[REQUIRED ACTION] Each image should be skipped while the records are restated word for word.

[Data items]
= = =
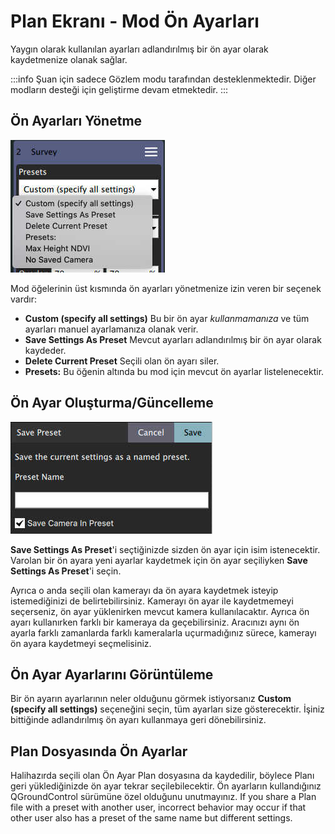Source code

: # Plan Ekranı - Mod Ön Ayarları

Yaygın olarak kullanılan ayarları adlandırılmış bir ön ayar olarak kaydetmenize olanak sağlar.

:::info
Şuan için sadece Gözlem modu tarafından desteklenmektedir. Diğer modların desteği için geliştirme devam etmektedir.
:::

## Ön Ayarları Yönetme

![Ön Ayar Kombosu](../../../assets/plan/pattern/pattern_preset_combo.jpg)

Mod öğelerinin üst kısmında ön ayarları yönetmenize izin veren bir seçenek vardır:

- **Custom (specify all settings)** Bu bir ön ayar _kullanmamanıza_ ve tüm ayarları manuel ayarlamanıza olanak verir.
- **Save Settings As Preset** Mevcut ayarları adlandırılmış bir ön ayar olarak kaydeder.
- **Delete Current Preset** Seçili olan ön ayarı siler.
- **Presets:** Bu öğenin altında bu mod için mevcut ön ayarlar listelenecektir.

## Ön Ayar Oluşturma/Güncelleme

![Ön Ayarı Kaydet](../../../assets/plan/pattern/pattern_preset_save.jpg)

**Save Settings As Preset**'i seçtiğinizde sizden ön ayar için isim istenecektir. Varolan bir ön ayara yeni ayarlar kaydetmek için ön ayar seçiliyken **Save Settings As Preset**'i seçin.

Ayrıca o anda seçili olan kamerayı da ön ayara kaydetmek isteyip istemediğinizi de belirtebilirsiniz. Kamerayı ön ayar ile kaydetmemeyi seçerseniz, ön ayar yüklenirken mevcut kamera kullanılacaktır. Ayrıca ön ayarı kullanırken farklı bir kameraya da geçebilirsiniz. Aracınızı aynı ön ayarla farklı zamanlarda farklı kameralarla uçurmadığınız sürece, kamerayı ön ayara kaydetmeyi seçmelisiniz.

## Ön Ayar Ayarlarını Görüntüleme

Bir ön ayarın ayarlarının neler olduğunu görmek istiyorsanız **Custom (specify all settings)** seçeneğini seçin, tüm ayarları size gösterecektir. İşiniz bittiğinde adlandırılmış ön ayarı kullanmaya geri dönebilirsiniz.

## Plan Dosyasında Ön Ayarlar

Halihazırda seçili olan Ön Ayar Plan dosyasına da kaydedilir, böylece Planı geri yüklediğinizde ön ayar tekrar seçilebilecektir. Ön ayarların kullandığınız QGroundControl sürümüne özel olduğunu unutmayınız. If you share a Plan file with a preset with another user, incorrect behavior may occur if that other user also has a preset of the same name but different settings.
= = =
[ANSWER BOX]
Source code

: # Plan Ekranı - Mod Ön Ayarları

Yaygın olarak kullanılan ayarları adlandırılmış bir ön ayar olarak kaydetmenize olanak sağlar.

:::info
Şuan için sadece Gözlem modu tarafından desteklenmektedir. Diğer modların desteği için geliştirme devam etmektedir.
:::

## Ön Ayarları Yönetme

![Ön Ayar Kombosu](../../../assets/plan/pattern/pattern_preset_combo.jpg)

Mod öğelerinin üst kısmında ön ayarları yönetmenize izin veren bir seçenek vardır:

- **Custom (specify all settings)** Bu bir ön ayar _kullanmamanıza_ ve tüm ayarları manuel ayarlamanıza olanak verir.
- **Save Settings As Preset** Mevcut ayarları adlandırılmış bir ön ayar olarak kaydeder.
- **Delete Current Preset** Seçili olan ön ayarı siler.
- **Presets:** Bu öğenin altında bu mod için mevcut ön ayarlar listelenecektir.

## Ön Ayar Oluşturma/Güncelleme

![Ön Ayarı Kaydet](../../../assets/plan/pattern/pattern_preset_save.jpg)

**Save Settings As Preset**'i seçtiğinizde sizden ön ayar için isim istenecektir. Varolan bir ön ayara yeni ayarlar kaydetmek için ön ayar seçiliyken **Save Settings As Preset**'i seçin.

Ayrıca o anda seçili olan kamerayı da ön ayara kaydetmek isteyip istemediğinizi de belirtebilirsiniz. Kamerayı ön ayar ile kaydetmemeyi seçerseniz, ön ayar yüklenirken mevcut kamera kullanılacaktır. Ayrıca ön ayarı kullanırken farklı bir kameraya da geçebilirsiniz. Aracınızı aynı ön ayarla farklı zamanlarda farklı kameralarla uçurmadığınız sürece, kamerayı ön ayara kaydetmeyi seçmelisiniz.

## Ön Ayar Ayarlarını Görüntüleme

Bir ön ayarın ayarlarının neler olduğunu görmek istiyorsanız **Custom (specify all settings)** seçeneğini seçin, tüm ayarları size gösterecektir. İşiniz bittiğinde adlandırılmış ön ayarı kullanmaya geri dönebilirsiniz.

## Plan Dosyasında Ön Ayarlar

Halihazırda seçili olan Ön Ayar Plan dosyasına da kaydedilir, böylece Planı geri yüklediğinizde ön ayar tekrar seçilebilecektir. Ön ayarların kullandığınız QGroundControl sürümüne özel olduğunu unutmayınız. If you share a Plan file with a preset with another user, incorrect behavior may occur if that other user also has a preset of the same name but different settings.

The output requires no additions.